**Exercise prompt:**
What follows is a set of records; restate each one word for word and drop the pictures.

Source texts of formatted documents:
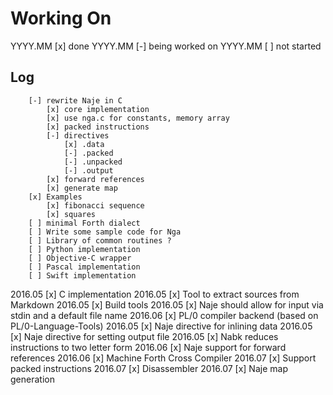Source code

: # Working On

YYYY.MM [x] done
YYYY.MM [-] being worked on
YYYY.MM [ ] not started

## Log

        [-] rewrite Naje in C
            [x] core implementation
            [x] use nga.c for constants, memory array
            [x] packed instructions
            [-] directives
                [x] .data
                [-] .packed
                [-] .unpacked
                [-] .output
            [x] forward references
            [x] generate map
        [x] Examples
            [x] fibonacci sequence
            [x] squares
        [ ] minimal Forth dialect
        [ ] Write some sample code for Nga
        [ ] Library of common routines ?
        [ ] Python implementation
        [ ] Objective-C wrapper
        [ ] Pascal implementation
        [ ] Swift implementation
2016.05 [x] C implementation
2016.05 [x] Tool to extract sources from Markdown
2016.05 [x] Build tools
2016.05 [x] Naje should allow for input via stdin and a default file name
2016.06 [x] PL/0 compiler backend (based on PL/0-Language-Tools)
2016.05 [x] Naje directive for inlining data
2016.05 [x] Naje directive for setting output file
2016.05 [x] Nabk reduces instructions to two letter form
2016.06 [x] Naje support for forward references
2016.06 [x] Machine Forth Cross Compiler
2016.07 [x] Support packed instructions
2016.07 [x] Disassembler
2016.07 [x] Naje map generation
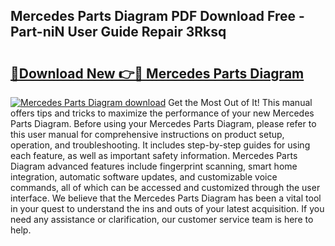 ## Mercedes Parts Diagram PDF Download Free - Part-niN User Guide Repair 3Rksq

# <h2><a href="http://dfup4g.blite.top/?on=Mercedes+Parts+Diagram">🔗Download New 👉🔴 Mercedes Parts Diagram</a></h2>

[![Mercedes Parts Diagram download](https://i.imgur.com/lujVjoI.png)](http://dfup4g.blite.top/?on=Mercedes+Parts+Diagram)
Get the Most Out of It! This manual offers tips and tricks to maximize the performance of your new Mercedes Parts Diagram. Before using your Mercedes Parts Diagram, please refer to this user manual for comprehensive instructions on product setup, operation, and troubleshooting. It includes step-by-step guides for using each feature, as well as important safety information. Mercedes Parts Diagram advanced features include fingerprint scanning, smart home integration, automatic software updates, and customizable voice commands, all of which can be accessed and customized through the user interface. We believe that the Mercedes Parts Diagram has been a vital tool in your quest to understand the ins and outs of your latest acquisition. If you need any assistance or clarification, our customer service team is here to help.
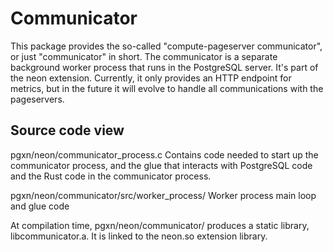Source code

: # Communicator

This package provides the so-called "compute-pageserver communicator",
or just "communicator" in short. The communicator is a separate
background worker process that runs in the PostgreSQL server. It's
part of the neon extension. Currently, it only provides an HTTP
endpoint for metrics, but in the future it will evolve to handle all
communications with the pageservers.

## Source code view

pgxn/neon/communicator_process.c
    Contains code needed to start up the communicator process, and
    the glue that interacts with PostgreSQL code and the Rust
    code in the communicator process.


pgxn/neon/communicator/src/worker_process/
    Worker process main loop and glue code

At compilation time, pgxn/neon/communicator/ produces a static
library, libcommunicator.a. It is linked to the neon.so extension
library.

**Written response:**
Source code

: # Working On

YYYY.MM [x] done
YYYY.MM [-] being worked on
YYYY.MM [ ] not started

## Log

        [-] rewrite Naje in C
            [x] core implementation
            [x] use nga.c for constants, memory array
            [x] packed instructions
            [-] directives
                [x] .data
                [-] .packed
                [-] .unpacked
                [-] .output
            [x] forward references
            [x] generate map
        [x] Examples
            [x] fibonacci sequence
            [x] squares
        [ ] minimal Forth dialect
        [ ] Write some sample code for Nga
        [ ] Library of common routines ?
        [ ] Python implementation
        [ ] Objective-C wrapper
        [ ] Pascal implementation
        [ ] Swift implementation
2016.05 [x] C implementation
2016.05 [x] Tool to extract sources from Markdown
2016.05 [x] Build tools
2016.05 [x] Naje should allow for input via stdin and a default file name
2016.06 [x] PL/0 compiler backend (based on PL/0-Language-Tools)
2016.05 [x] Naje directive for inlining data
2016.05 [x] Naje directive for setting output file
2016.05 [x] Nabk reduces instructions to two letter form
2016.06 [x] Naje support for forward references
2016.06 [x] Machine Forth Cross Compiler
2016.07 [x] Support packed instructions
2016.07 [x] Disassembler
2016.07 [x] Naje map generation
 ## Mercedes Parts Diagram PDF Download Free - Part-niN User Guide Repair 3Rksq

# <h2><a href="http://dfup4g.blite.top/?on=Mercedes+Parts+Diagram">🔗Download New 👉🔴 Mercedes Parts Diagram</a></h2>

[![Mercedes Parts Diagram download](https://i.imgur.com/lujVjoI.png)](http://dfup4g.blite.top/?on=Mercedes+Parts+Diagram)
Get the Most Out of It! This manual offers tips and tricks to maximize the performance of your new Mercedes Parts Diagram. Before using your Mercedes Parts Diagram, please refer to this user manual for comprehensive instructions on product setup, operation, and troubleshooting. It includes step-by-step guides for using each feature, as well as important safety information. Mercedes Parts Diagram advanced features include fingerprint scanning, smart home integration, automatic software updates, and customizable voice commands, all of which can be accessed and customized through the user interface. We believe that the Mercedes Parts Diagram has been a vital tool in your quest to understand the ins and outs of your latest acquisition. If you need any assistance or clarification, our customer service team is here to help.
Source code

: # Communicator

This package provides the so-called "compute-pageserver communicator",
or just "communicator" in short. The communicator is a separate
background worker process that runs in the PostgreSQL server. It's
part of the neon extension. Currently, it only provides an HTTP
endpoint for metrics, but in the future it will evolve to handle all
communications with the pageservers.

## Source code view

pgxn/neon/communicator_process.c
    Contains code needed to start up the communicator process, and
    the glue that interacts with PostgreSQL code and the Rust
    code in the communicator process.


pgxn/neon/communicator/src/worker_process/
    Worker process main loop and glue code

At compilation time, pgxn/neon/communicator/ produces a static
library, libcommunicator.a. It is linked to the neon.so extension
library.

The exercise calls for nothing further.